== WHAT IS NEEDED ==
This task calls for copying each line below that contains "immer".

== SOURCE DATA ==

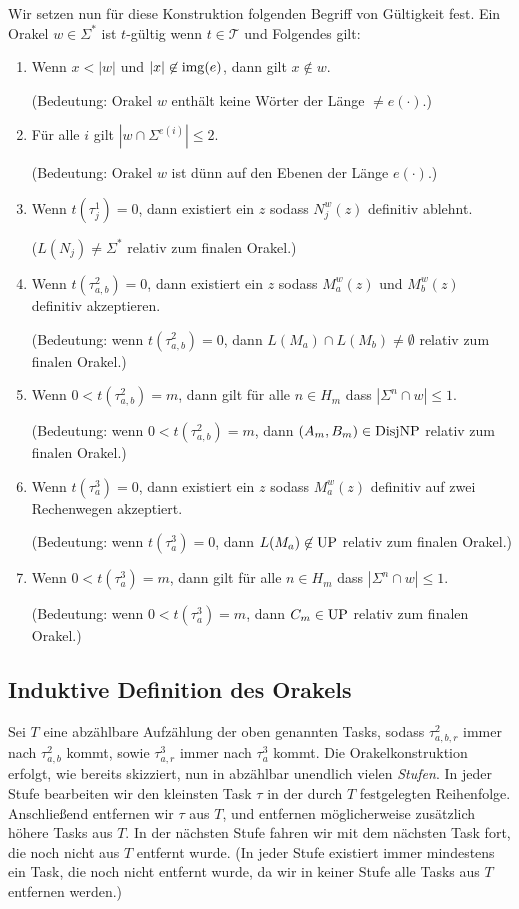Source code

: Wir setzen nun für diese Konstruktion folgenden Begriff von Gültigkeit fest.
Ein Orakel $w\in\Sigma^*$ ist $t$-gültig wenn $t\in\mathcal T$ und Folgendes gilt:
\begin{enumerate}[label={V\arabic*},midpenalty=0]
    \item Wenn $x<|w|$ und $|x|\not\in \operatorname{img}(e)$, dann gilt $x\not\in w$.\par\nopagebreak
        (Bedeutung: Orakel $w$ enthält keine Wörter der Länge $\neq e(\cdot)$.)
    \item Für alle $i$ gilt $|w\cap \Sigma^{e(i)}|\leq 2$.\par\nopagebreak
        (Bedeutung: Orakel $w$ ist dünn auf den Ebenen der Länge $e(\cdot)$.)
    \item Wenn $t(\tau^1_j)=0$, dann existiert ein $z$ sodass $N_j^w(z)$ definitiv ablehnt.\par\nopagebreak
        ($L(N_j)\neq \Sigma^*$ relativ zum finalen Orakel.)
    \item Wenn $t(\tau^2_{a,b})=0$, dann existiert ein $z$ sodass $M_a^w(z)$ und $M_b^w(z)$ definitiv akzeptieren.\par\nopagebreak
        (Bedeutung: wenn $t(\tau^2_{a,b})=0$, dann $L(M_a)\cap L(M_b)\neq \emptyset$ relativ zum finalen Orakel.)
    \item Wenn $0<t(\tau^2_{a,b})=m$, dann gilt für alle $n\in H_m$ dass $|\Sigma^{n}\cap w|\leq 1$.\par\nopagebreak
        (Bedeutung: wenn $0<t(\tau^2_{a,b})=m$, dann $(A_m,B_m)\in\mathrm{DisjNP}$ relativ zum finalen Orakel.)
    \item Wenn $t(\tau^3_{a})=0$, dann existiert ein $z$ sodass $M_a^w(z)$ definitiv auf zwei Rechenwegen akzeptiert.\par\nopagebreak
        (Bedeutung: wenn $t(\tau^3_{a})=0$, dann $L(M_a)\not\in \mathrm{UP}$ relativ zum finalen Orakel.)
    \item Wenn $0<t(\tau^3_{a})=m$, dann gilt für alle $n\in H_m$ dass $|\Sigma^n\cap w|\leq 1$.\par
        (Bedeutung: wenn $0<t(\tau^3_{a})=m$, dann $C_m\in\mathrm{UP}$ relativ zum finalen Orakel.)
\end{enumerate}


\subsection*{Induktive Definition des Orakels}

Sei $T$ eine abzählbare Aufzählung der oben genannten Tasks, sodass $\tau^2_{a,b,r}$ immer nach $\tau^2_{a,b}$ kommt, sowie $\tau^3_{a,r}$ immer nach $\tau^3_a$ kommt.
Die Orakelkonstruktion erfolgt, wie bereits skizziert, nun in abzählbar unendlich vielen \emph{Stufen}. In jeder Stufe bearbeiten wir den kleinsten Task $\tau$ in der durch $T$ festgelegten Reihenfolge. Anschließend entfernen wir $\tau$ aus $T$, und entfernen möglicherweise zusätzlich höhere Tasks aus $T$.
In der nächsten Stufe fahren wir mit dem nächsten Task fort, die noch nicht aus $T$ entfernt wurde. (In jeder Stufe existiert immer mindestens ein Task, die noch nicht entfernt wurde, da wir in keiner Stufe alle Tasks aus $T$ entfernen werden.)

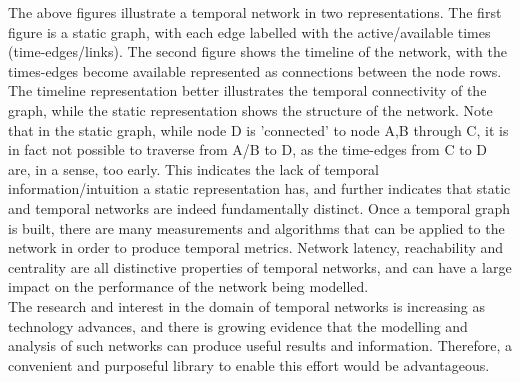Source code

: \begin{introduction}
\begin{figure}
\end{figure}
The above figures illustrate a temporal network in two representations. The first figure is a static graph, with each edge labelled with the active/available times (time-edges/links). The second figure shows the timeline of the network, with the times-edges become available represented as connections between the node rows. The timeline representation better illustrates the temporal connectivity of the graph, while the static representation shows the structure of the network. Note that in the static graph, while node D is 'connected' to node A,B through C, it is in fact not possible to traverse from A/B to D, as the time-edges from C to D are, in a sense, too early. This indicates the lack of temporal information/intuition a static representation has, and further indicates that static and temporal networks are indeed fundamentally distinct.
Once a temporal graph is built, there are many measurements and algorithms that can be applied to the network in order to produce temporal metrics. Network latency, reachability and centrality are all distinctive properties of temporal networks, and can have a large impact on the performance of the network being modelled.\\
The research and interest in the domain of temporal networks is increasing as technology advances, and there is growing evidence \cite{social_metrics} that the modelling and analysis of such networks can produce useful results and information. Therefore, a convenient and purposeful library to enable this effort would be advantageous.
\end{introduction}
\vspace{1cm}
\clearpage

== SOLUTION FOR THIS EXERCISE ==
Sei $T$ eine abzählbare Aufzählung der oben genannten Tasks, sodass $\tau^2_{a,b,r}$ immer nach $\tau^2_{a,b}$ kommt, sowie $\tau^3_{a,r}$ immer nach $\tau^3_a$ kommt.
In der nächsten Stufe fahren wir mit dem nächsten Task fort, die noch nicht aus $T$ entfernt wurde. (In jeder Stufe existiert immer mindestens ein Task, die noch nicht entfernt wurde, da wir in keiner Stufe alle Tasks aus $T$ entfernen werden.)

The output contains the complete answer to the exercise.